It is to be understood that FIG. 4, as well as FIG. 5 and FIG. 6,
are for illustrative purposes only, for the purpose of illustrating
to one of ordinary skill, the logic necessary for making and using
the embodiments herein described. Therefore, the Figures herein are
not intended to be complete schematic diagrams of all components
necessary for, for example, implementing an electronic device, but
rather show only that which is necessary to facilitate an
understanding, by one of ordinary skill, how to make and use the
embodiments herein described. Therefore, it is also to be
understood that various arrangements of logic, and any internal
components shown, and any corresponding connectivity there-between,
may be utilized and that such arrangements and corresponding
connectivity would remain in accordance with the embodiments herein
disclosed.
The term "logic" as used herein includes software and/or firmware
executing on one or more programmable processors, ASICs, DSPs,
hardwired logic or combinations thereof Therefore, in accordance
with the embodiments, any described logic, including for example,
signal processing logic 405, may be implemented in any appropriate
manner and would remain in accordance with the embodiments herein
disclosed.
The electronic device 400 may include a receiver, or transceiver,
front end portion 401 and any necessary antenna or antennas for
receiving a signal. Therefore receiver 401 and/or input logic 403,
individually or in combination, will include all necessary logic to
provide appropriate audio signals to the signal processing logic
405 suitable for further processing by the signal processing logic
405. The signal processing logic 405 may also include a codebook or
codebooks 407 and lookup tables 409 in some embodiments. The lookup
tables 409 may be spectral envelope lookup tables.
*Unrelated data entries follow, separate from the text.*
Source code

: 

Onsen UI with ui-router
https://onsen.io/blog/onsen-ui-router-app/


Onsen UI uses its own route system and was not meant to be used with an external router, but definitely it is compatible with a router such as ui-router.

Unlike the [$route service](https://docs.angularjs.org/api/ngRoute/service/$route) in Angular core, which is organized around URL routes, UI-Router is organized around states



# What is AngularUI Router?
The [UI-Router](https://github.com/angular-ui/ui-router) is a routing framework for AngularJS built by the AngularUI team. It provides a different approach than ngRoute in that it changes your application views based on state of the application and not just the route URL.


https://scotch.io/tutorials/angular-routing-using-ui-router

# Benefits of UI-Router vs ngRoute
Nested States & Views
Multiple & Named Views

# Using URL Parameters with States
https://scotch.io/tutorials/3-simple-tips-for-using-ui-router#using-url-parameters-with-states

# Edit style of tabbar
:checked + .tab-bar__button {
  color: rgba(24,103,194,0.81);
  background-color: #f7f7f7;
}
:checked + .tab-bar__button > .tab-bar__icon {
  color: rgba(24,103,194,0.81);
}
FIG. 5 provides further details of the signal processing logic 405.
The signal processing logic 405 includes an estimation and control
logic 500, which determines a set of MDCT coefficients to represent
the high band portion of an audio signal. An Inverse-MDCT, IMDCT
501 is used to convert the signal to the time-domain which is then
combined with the low band portion of the audio signal 503 via a
summation operation 505 to obtain a bandwidth extended audio
signal. The bandwidth extended audio signal is then output to an
audio output logic (not shown).
Further details of some embodiments are illustrated by FIG. 6,
although some logic illustrated may not, and need not, be present
in all embodiments. For purposes of illustration, in the following,
the low band is considered to cover the range from 50 Hz to 7 kHz
(nominally referred to as the wideband speech/audio spectrum) and
the high band is considered to cover the range from 7 kHz to 14
kHz. The combination of low and high bands, i.e. the range from 50
Hz to 14 kHz, is nominally referred to as the super-wideband
speech/audio spectrum. Clearly, other choices for the low and high
bands are possible and would remain in accordance with embodiments.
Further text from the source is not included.